Potentially Ambiguous Stochastic Calculus Question In the Lecture Notes for my Stochastic Calculus module, my lecturer provides the following question as an essential exercise in preparation for the exam. It reads as follows:

Let  $(W_t)_{t≥0}$ be a one-dimensional Wiener process. In the solution that you
found in the previous exercise, replace $G_t$ by $W_t$, that is, set $X_t = xe^{at + bW_t}$. Write an equation for X.

Now, the previous exercise asked us to find a solution to the equation: $$d X_t = aX_t\, dt + bX_t \, dG_t, \,\,\,\,\,\,\,\,\,\,\,\, X_0 = x,$$ where $G \in C^1$, i.e. $G$ is a continuously differentiable function and $G(0) = 0$, and  $a,b \in \mathbb{R}$.
My solution, as suggested in the original exercise was $$X_t = x e^{at + bG_t}$$
I'm not too sure what the process would be to answer the original question. It seems fairly ambiguous - am I essentially just reverse-engineering the 'previous exercise' and trying to find some sort of differential equation? If so, how would I do this?
 A: The question wants you to find a stochastic differential equation of the form $$dX_t = \mu (t,X_t) dt + \sigma (t, X_t) dW_t$$ for which $X_t = X_0 e^{at + b W_t}$ is a solution. You would approach this by applying Itô's formula on $X_t$. In particular, you should take $f(x,t) = e^{at + bx}$, find $f_x, f_t, f_{xx}$ and use Itô's formula to compute $df(t,W_t)$.
The reason why this is compared to the previous exercise is because when $G \in C^1$ you can formally substitute $dG = G^\prime (t) dt$. This is not something you can do for Brownian motion as its trajectories have unbounded variation.
A: The difference is that while $dG_t$ is of the scale $dt$, $dW_t\sim N(0,dt)$ is in $99\%$ of the cases of scale $\sqrt{dt}$. Thus while the higher powers of $dG_t$ are too small to contribute to the total, the square of $dW_t$ still is of size $dt$ and thus contributes.
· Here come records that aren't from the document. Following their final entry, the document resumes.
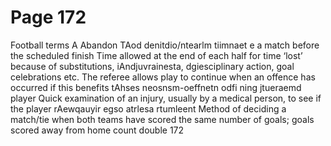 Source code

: # Page 172

Football terms
A
Abandon
TAod denitdio/ntearlm tiimnaet e a match before the scheduled finish
Time allowed at the end of each half for time ‘lost’ because of substitutions,
iAndjuvrainesta, dgiesciplinary action, goal celebrations etc.
The referee allows play to continue when an offence has occurred if this benefits
tAhses neosnsm-oeffnetn odfi ning jtueraemd player
Quick examination of an injury, usually by a medical person, to see if the player
rAewqauyir egso atrlesa rtumleent
Method of deciding a match/tie when both teams have scored the same number
of goals; goals scored away from home count double
172

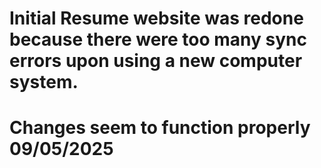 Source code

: # Initial Resume website was redone because there were too many sync errors upon using a new computer system.
# Changes seem to function properly 09/05/2025
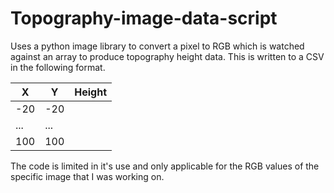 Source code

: # Topography-image-data-script

Uses a python image library to convert a pixel to RGB which is watched against an array to produce topography height data. 
This is written to a CSV in the following format.

| X      | Y | Height |
| ----------- | ----------- | ------ |
| -20 | -20 |  |
| ... | ... |  |
| 100 |100  |  |

The code is limited in it's use and only applicable for the RGB values of the specific image that I was working on. 
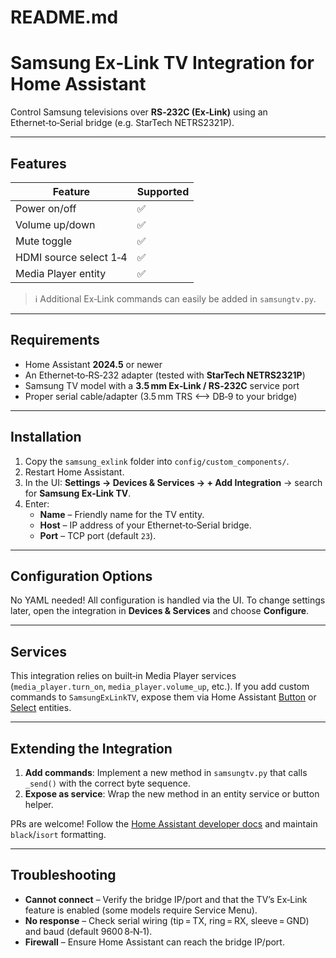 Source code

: # README.md

# Samsung Ex‑Link TV Integration for Home Assistant

Control Samsung televisions over **RS‑232C (Ex‑Link)** using an Ethernet‑to‑Serial bridge (e.g. StarTech NETRS2321P).

---

## Features

| Feature                | Supported |
| ---------------------- | --------- |
| Power on/off           | ✅        |
| Volume up/down         | ✅        |
| Mute toggle            | ✅        |
| HDMI source select 1‑4 | ✅        |
| Media Player entity    | ✅        |

> ℹ️ Additional Ex‑Link commands can easily be added in `samsungtv.py`.

---

## Requirements

- Home Assistant **2024.5** or newer
- An Ethernet‑to‑RS‑232 adapter (tested with **StarTech NETRS2321P**)
- Samsung TV model with a **3.5 mm Ex‑Link / RS‑232C** service port
- Proper serial cable/adapter (3.5 mm TRS ⟷ DB‑9 to your bridge)

---

## Installation

1. Copy the `samsung_exlink` folder into `config/custom_components/`.
2. Restart Home Assistant.
3. In the UI: **Settings → Devices & Services → + Add Integration** → search for **Samsung Ex‑Link TV**.
4. Enter:
   - **Name** – Friendly name for the TV entity.
   - **Host** – IP address of your Ethernet‑to‑Serial bridge.
   - **Port** – TCP port (default `23`).

---

## Configuration Options

No YAML needed! All configuration is handled via the UI. To change settings later, open the integration in **Devices & Services** and choose **Configure**.

---

## Services

This integration relies on built‑in Media Player services (`media_player.turn_on`, `media_player.volume_up`, etc.). If you add custom commands to `SamsungExLinkTV`, expose them via Home Assistant [Button](https://www.home-assistant.io/integrations/button/) or [Select](https://www.home-assistant.io/integrations/select/) entities.

---

## Extending the Integration

1. **Add commands**: Implement a new method in `samsungtv.py` that calls `_send()` with the correct byte sequence.
2. **Expose as service**: Wrap the new method in an entity service or button helper.

PRs are welcome! Follow the [Home Assistant developer docs](https://developers.home-assistant.io/) and maintain `black`/`isort` formatting.

---

## Troubleshooting

- **Cannot connect** – Verify the bridge IP/port and that the TV’s Ex‑Link feature is enabled (some models require Service Menu).
- **No response** – Check serial wiring (tip = TX, ring = RX, sleeve = GND) and baud (default 9600 8‑N‑1).
- **Firewall** – Ensure Home Assistant can reach the bridge IP/port.
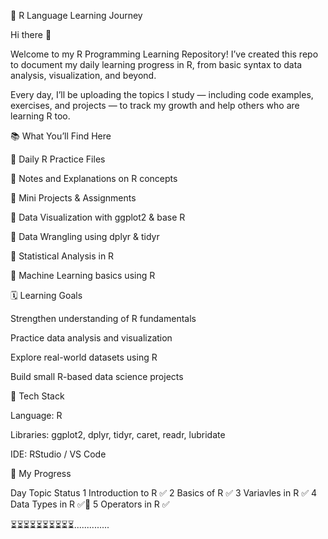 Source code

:🧠 R Language Learning Journey

Hi there 👋

Welcome to my R Programming Learning Repository!
I’ve created this repo to document my daily learning progress in R, from basic syntax to data analysis, visualization, and beyond.

Every day, I’ll be uploading the topics I study — including code examples, exercises, and projects — to track my growth and help others who are learning R too.

📚 What You’ll Find Here

🔹 Daily R Practice Files

🔹 Notes and Explanations on R concepts

🔹 Mini Projects & Assignments

🔹 Data Visualization with ggplot2 & base R

🔹 Data Wrangling using dplyr & tidyr

🔹 Statistical Analysis in R

🔹 Machine Learning basics using R

🗓️ Learning Goals

Strengthen understanding of R fundamentals

Practice data analysis and visualization

Explore real-world datasets using R

Build small R-based data science projects

🚀 Tech Stack

Language: R

Libraries: ggplot2, dplyr, tidyr, caret, readr, lubridate

IDE: RStudio / VS Code

🧭 My Progress

Day	       Topic	            Status
 1	  Introduction to R	       ✅
 2	    Basics of R	           ✅
 3     Variavles in R	         ✅
 4	  Data Types in R	         ✅🔄
 5	  Operators  in R	         ✅
 
 
 ⏳⏳⏳⏳⏳⏳⏳⏳⏳⏳..............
$\newcommand{\D}{{\it\Delta}}\newcommand{\d}{\delta}$
Or to make that a little more exact, consider a time step $\D t$ with the increments $\D W_t=W_{t+\D t}-W_t$ etc. Then
$$
\D X_t=xe^{at+bW_t}(e^{a\D t+b\D W_t}-1)
$$
Using the exponential series this gives
$$
\D X_t=X_t\Bigl((a\D t+b\D W_t)+\tfrac12(a\D t+b\D W_t)^2+...\Bigr)
\\
=X_t\Bigl((a\D t+b\D W_t)+\tfrac12b^2(\D W_t)^2+O((\D t)^{3/2})\Bigr)
$$
To get a handle on how to treat the term $(\D W_t)^2$ consider an even smaller time step $\d t$ with $N\d t=\D t$. Then
$$
(\D W_t)^2=\left(\sum_{i=0}^{N-1}\d W_{t+i\d t}\right)^2
=\sum_{i=0}^{N-1}(\d W_{t+i\d t})^2+2\sum_{0\le i<j<N}\d W_{t+i\d t}\d W_{t+j\d t}
$$
Now by construction of the Wiener process, the $\d W_{t+i\d t}$ are independent and identically distributed $\sim N(0,\d t)$. By the law of large numbers,
$$
\sum_{i=0}^{N-1}(\d W_{t+i\d t})^2\approx N·\Bbb E[(\d W_{t})^2]=N·\d t=\D t
$$
and
$$
2\sum_{0\le i<j<N}\d W_{t+i\d t}\d W_{t+j\d t}\approx N(N-1)·\Bbb E[\d W_{t}\d W_{t+\d t}]=0
$$
so $(\D W_t)^2$ can be replaces with $\D t$, the deviations from that cancel out over larger time intervals.